Так я и думал: без привычки не разглядеть. Я прижался к нему вплотную, прицелился своим ружьем, нагнул его голову к планке, чтобы смотрел вдоль нее. Он опять шепчет: «Все равно не вижу, стреляйте, улетит».

Что делать? Ладно, думаю, убью и отдам. Привычно выцелил под песню. Щелкнули две осечки. Проклятый латунный центробой! Наконец выстрел, но чахлый, как плевок. Глухарь с грохотом улетел.

Николай Николаевич дрожащими губами, то ли от волнения, то ли в знобкую зорьку не согрелся еще на подходе, продолжал шептать:

— Черт побери! Досадно! Это я… он совсем улетел… больше не будет?

— Вряд ли. Может, где-нибудь далеко, на окраине тока. Не огорчайтесь, еще ни одному охотнику не удалось убить своего первого глухаря. Давайте послушаем других.

Гремит птичья мелочь: зяблики, певчие дрозды, барабанит дятел, кукушка запела — все мешают слушать. Ток молчит. Видимо, наш подход и выстрелы подшумели.

Солнце поднялось высоко. Деловито бабакая, потянула с тока на вырубку копалуха. За ней ближе к нам петух, черный, бородатый, мимо летит. Николай Николаевич скинул с плеча ружье, я удержал за руку.

— Что вы? Что вы? Нельзя. Летящего на току? Только под песню.

Это было старое правило наших отцов, нашей компании, и я передал его неофиту со всей строгостью, а он, как и все мы, принял — как потом оказалось — на всю жизнь и так учил других.

Медленно, продолжая слушать, пошли к табору. Глухари молчали, только невдалеке от просеки в еловой куртине время от времени подавал голос крёхатень. Николай Николаевич загорелся, хотел подходить. Я сказал, что это безнадежно, раз не поет.

Вдалеке на просеке показался Виктор Николаевич. Ни в руках, ни за плечами не было видно добычи — пустой. Шел медленно, устало, поравнялся с крёхатнем, услышал и пошел скрадывать.

— Вот видите, — упрекнул меня Николай Николаевич, — он сейчас возьмет глухаря.

— Пустой номер — никому никогда не удавалось.

— Подождем?

— Не стоит; пока придет, мы уже чай вскипятим.
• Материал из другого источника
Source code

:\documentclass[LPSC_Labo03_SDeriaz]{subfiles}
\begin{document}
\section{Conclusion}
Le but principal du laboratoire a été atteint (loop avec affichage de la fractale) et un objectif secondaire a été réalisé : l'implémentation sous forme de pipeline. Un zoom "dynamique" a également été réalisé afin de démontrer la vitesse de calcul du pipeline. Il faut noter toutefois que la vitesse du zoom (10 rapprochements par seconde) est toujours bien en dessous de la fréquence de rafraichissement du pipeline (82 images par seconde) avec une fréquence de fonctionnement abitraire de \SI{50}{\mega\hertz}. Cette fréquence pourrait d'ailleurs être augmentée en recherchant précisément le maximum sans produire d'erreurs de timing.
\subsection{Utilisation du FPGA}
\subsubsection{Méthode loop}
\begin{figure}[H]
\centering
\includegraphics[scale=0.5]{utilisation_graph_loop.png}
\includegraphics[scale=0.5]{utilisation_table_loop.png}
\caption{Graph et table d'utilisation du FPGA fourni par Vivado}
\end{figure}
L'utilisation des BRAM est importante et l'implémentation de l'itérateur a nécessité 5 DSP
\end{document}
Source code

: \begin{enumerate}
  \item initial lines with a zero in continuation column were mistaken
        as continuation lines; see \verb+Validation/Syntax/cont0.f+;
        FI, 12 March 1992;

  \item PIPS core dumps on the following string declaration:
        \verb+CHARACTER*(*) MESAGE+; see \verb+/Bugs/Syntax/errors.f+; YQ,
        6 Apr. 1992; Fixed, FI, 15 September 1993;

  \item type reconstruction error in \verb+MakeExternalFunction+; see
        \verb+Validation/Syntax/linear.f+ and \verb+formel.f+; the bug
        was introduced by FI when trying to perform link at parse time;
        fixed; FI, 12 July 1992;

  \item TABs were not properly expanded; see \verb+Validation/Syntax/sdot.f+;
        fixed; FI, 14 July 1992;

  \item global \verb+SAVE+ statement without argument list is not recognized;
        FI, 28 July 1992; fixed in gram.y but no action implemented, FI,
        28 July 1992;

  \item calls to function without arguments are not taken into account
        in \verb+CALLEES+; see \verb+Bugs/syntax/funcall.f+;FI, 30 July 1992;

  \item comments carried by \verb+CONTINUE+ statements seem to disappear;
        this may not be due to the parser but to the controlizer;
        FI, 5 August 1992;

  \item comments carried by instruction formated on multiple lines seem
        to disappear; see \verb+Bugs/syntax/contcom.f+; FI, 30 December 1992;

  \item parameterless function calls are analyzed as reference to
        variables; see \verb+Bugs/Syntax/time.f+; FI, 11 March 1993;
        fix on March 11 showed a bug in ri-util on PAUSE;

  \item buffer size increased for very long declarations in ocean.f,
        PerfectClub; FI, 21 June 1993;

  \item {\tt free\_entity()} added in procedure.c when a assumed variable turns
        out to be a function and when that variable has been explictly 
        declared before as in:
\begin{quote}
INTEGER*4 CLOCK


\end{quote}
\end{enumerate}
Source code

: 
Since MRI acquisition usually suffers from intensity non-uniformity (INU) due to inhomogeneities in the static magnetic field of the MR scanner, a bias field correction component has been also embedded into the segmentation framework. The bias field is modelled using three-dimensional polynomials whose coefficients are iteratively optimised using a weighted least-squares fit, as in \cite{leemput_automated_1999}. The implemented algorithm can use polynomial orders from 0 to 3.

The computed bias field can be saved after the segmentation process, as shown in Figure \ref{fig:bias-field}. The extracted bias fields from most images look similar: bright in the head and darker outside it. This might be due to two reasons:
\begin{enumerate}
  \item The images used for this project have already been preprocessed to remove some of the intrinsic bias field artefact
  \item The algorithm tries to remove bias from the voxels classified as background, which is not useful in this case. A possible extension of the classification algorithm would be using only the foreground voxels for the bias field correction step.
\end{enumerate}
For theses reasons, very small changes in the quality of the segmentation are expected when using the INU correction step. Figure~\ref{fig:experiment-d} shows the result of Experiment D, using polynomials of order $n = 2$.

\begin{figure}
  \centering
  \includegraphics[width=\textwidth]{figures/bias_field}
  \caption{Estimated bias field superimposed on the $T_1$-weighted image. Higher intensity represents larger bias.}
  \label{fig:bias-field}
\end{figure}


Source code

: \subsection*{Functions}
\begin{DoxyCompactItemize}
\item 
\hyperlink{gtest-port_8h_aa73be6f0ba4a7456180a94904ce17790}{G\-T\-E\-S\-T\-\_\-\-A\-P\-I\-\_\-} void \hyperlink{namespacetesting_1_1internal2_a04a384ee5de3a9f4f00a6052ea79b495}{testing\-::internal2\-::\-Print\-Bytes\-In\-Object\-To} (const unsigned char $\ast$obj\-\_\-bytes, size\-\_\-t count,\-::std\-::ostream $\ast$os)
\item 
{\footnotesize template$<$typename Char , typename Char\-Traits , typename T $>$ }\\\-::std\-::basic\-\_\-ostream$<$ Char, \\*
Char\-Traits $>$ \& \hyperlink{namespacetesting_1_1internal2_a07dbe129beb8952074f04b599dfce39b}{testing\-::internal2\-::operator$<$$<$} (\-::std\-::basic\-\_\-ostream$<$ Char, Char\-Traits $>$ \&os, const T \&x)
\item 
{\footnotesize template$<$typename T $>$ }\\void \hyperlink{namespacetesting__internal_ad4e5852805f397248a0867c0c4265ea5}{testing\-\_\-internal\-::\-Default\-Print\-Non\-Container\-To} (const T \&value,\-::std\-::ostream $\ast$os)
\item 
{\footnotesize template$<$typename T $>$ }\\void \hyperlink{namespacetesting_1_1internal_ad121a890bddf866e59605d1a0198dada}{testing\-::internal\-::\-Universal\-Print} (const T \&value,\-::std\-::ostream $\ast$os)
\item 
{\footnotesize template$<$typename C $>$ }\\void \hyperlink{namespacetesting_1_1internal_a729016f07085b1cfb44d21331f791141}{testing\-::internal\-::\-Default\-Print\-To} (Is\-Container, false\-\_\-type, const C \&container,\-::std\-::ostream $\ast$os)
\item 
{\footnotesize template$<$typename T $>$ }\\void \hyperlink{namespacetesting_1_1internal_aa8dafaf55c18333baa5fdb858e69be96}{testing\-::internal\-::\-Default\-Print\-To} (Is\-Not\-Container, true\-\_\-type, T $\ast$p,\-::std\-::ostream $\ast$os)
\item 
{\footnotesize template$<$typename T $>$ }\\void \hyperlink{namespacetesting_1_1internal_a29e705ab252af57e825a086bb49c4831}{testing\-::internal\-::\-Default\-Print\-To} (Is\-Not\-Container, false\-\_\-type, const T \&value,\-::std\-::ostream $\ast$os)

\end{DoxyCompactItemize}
Мы подошли к костру, стали собирать головешки, отряхивая с них легкий холодный пепел. Гулкий выстрел — шумное, грузное падение. «Ну вот», — сказал Николай Николаевич и посмотрел на меня весело, не осуждающе. Он, как и я, верил в теорию любого дела, даже если она не подтверждается практикой. Я был сконфужен.

Виктор Николаевич принес небольшого глухаря. Николай Николаевич взвешивал его на руках, рассматривал, приговаривая: «Покажите-покажите, первый раз так близко вижу — красивый — какой большой — клюв, как у орла, — а брови…»

Виктор Николаевич рассказывал:

— Я старался идти как под песню, но он так редко подавал голос, что я шел просто осторожно, там тропинка — мягко. Сидел почти открыто, на сосне, — я из-за елки.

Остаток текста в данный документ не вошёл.